VPNs are no longer sufficient

VPNs have long been the cornerstone of network security, providing remote users with encrypted connections to internal networks over the internet. However, the increasing sophistication of cyber threats and the shift towards more dynamic, cloud-based, and distributed work environments have exposed limitations in the VPN framework. Gartner notes that VPN “is an aging technology as organizations shift to more cloud-based services.”

VPNs, by design, offer a broad level of access to network resources, which can create significant vulnerabilities. Once a threat actor breaches a VPN, they can access an entire network, leading to data breaches, ransomware attacks, and more. What’s more, VPNs are not efficiently scalable for a remote or hybrid workforce, and network performance is a common complaint among users.

Long Live Zero Trust Network Access

ZTNA emerges as a modern solution to these challenges, aligning with the Zero Trust principle of "never trust, always verify." While both VPN and ZTNA technologies enable secure remote access to organizational resources, there are some important differences when it comes to approach, architecture, and security principles.
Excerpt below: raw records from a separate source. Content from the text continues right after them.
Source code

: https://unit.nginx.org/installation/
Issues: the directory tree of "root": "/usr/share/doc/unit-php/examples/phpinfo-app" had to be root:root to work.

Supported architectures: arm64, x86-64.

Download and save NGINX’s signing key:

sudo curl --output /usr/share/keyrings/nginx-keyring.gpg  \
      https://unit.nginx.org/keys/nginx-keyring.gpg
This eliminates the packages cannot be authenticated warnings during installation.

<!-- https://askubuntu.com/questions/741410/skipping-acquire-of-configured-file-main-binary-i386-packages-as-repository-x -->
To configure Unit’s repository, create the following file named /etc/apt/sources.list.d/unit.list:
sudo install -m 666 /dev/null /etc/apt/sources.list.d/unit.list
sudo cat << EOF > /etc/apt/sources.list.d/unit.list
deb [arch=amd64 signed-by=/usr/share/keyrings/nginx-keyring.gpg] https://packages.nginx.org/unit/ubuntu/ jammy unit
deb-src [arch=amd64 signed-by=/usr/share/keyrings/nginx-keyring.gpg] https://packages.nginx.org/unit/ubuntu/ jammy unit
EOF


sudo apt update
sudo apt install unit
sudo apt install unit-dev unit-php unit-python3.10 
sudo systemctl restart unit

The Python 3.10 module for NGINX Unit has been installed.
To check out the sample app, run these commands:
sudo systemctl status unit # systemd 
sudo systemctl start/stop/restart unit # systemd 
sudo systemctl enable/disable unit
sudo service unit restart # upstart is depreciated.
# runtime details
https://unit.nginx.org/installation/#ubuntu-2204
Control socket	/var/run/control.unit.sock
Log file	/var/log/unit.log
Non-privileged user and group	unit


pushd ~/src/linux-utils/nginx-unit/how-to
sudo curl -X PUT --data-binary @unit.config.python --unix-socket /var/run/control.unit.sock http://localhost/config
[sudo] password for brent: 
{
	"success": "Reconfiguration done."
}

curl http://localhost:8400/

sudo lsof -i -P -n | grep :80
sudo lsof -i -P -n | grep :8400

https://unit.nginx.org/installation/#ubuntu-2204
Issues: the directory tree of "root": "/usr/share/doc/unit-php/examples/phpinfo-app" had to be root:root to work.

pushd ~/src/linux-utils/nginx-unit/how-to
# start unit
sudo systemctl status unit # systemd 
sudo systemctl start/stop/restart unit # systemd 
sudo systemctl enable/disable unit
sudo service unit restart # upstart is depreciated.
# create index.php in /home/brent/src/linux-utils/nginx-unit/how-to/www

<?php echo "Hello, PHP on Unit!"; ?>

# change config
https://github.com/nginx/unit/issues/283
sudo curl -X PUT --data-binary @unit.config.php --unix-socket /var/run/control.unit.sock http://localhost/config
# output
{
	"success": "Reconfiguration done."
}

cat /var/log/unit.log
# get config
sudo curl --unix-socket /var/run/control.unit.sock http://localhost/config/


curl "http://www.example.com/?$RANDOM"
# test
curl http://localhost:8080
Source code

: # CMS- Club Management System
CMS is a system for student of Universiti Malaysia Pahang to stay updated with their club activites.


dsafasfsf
  • Trust model: With ZTNA, each access request must be authenticated, authorized, and continuously validated. VPNs, on the other hand, establish a secure tunnel to the organization's network, and once a user is connected, they are often granted broad access to resources.
  • Access control: ZTNA enables access based on factors such as user identity, device, and device posture, and this access is limited to specific applications or services. Conversely, VPNs provide network-level access, which can potentially expose a larger attack surface to unauthorized users or malware.
  • Lateral movement: Organizations using ZTNA can limit access to only required resources. Using a VPN allows users to connect to the entire internal network, increasing the risk of lateral movement.
  • User experience: While VPNs can be cumbersome and slow to connect users to the network, ZTNA provides a more seamless user experience because it can grant access to specific applications without the need for a full network connection.
  • Scalability and performance: ZTNA solutions tend to be more scalable and can handle many users and connections more efficiently than traditional VPNs. This is particularly important for organizations with cloud-based or distributed environments, where traffic patterns and user locations can change rapidly.

CISA’s emergency directive serves as an important reminder for organizations to reassess their cybersecurity frameworks in light of modern threats. For most organizations, moving from a VPN to a ZTNA solution represents a strategic move to enhance security, efficiency, and adaptability in today's complex digital landscape. By understanding the benefits of ZTNA and following best practices for migration, organizations can position themselves to better protect their critical assets and ensure business continuity in the face of evolving cyber threats.